We also need more accountability. Every other industry in America is subject to negligence law and to checks and balances. That's the beauty of the American experiment. And I say this is someone who comes from a country with kings and queens. The American experiment is that we can rule ourselves by creating a system of checks and balances such that there is no individual who is treated as though everything they do is beyond accountability. And unfortunately, we don't have that when it comes to social media and AI. We have no idea what's being fed to us, to our kids, to our society—and we have no way of holding these companies accountable if it's harmful to people.
Are you hopeful about the possibility of building digital spaces rooted in listening, nuance, and dignity?
The original promise of social media was about bringing us closer. It would make Tyneside in England seem as close as Timbuktu seem as close as Tulsa, Oklahoma. It would reduce racism in the world because we'd all listen to each other—we'd all take part in a global conversation. We'd feel close. It would make the world tiny in our hands.
But it hasn't done that. And the thing that really changed everything is algorithms. Social media companies said, Connecting people is great, and it's making us a lot of money, but you know what can make us an absolute ton of money? Adding an addictive element to this as well. That's where the algorithms came in, and they have changed our experiences.
There are a million things that you can do to bring back the original promise of social media by giving people control over some of the aspects of social media that have made it so damaging to our society.

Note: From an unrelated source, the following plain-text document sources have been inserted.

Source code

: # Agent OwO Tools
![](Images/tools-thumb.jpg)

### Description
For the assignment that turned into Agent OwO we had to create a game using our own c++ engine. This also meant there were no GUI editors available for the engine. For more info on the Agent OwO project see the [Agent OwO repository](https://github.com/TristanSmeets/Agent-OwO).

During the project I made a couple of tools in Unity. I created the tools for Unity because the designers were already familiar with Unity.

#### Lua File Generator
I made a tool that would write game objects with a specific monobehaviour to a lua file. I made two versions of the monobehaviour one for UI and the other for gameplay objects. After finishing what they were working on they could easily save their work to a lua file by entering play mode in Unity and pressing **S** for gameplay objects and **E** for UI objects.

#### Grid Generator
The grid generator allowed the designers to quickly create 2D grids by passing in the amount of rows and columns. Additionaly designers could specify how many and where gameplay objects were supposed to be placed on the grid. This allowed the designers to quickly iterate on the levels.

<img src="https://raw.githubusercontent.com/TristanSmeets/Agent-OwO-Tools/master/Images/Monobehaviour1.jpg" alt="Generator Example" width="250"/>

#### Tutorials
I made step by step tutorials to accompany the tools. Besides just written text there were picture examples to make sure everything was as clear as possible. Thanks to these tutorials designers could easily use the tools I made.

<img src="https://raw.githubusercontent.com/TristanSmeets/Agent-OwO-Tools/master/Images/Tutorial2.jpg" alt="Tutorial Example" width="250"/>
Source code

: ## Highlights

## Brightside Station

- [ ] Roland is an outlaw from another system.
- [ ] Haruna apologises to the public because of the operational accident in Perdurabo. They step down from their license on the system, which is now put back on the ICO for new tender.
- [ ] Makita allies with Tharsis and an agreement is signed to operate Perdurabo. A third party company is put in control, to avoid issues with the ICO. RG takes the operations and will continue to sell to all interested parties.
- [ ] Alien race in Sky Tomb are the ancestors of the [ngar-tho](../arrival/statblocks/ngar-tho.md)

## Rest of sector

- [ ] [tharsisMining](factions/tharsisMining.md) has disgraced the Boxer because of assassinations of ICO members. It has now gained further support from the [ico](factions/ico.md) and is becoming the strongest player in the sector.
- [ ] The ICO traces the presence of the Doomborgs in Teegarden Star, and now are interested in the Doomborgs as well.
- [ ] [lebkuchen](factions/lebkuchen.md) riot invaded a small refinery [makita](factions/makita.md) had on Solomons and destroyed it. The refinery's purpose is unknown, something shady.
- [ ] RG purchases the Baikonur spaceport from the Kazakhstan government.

I’m hopeful that we’ll be able to introduce legislation that holds these companies liable. If you look around the world, you can find countries that are showing us that technology can serve us the people, not exploit us. In six years of doing this job, I have seen the UK Online Safety Act become law. I've worked on the Online Harms Act. I have worked with bipartisan legislators in the House and in the Senate on Section 230 of the Communications Decency Act of 1996 reform bills. We have helped to introduce the Kids Online Safety Act. We have done a ton of work, and we're seeing changes happening. In the great state of California, legislators are introducing bills that actually hold social media companies accountable. What we need is the federal government to have our backs, too.
For those who want to be part of the solution, what is one thing we can do this week to listen more deeply and maybe even shift the tone online?
I don’t want to say switch off and don’t consume social media, although that is probably the healthiest thing you can do for your own mind and soul.
I think if you're a parent or grandparent, the best thing you can do is ask your kids what they're seeing on social media this week and then have a real conversation with them—an exchange of understanding, where they're telling you what they're seeing on their platforms that you don't use. Kids are spending 120 minutes a day on average on these social platforms. So, talk to them about what they're seeing, help them to contextualize it, and have an active conversation with them about it that has no shame attached.
The other thing you can do is write to your lawmaker and ask them what they are doing to have our backs as citizens. We've been running this grand experiment of privatizing and handing over to a few people control of our entire information ecosystem. This has clearly got some real problems, whether it's self-harm, content, extremism, polarization, or hate and the lack of understanding that we seem to have for our fellow man. Ask your legislators what they are doing about that.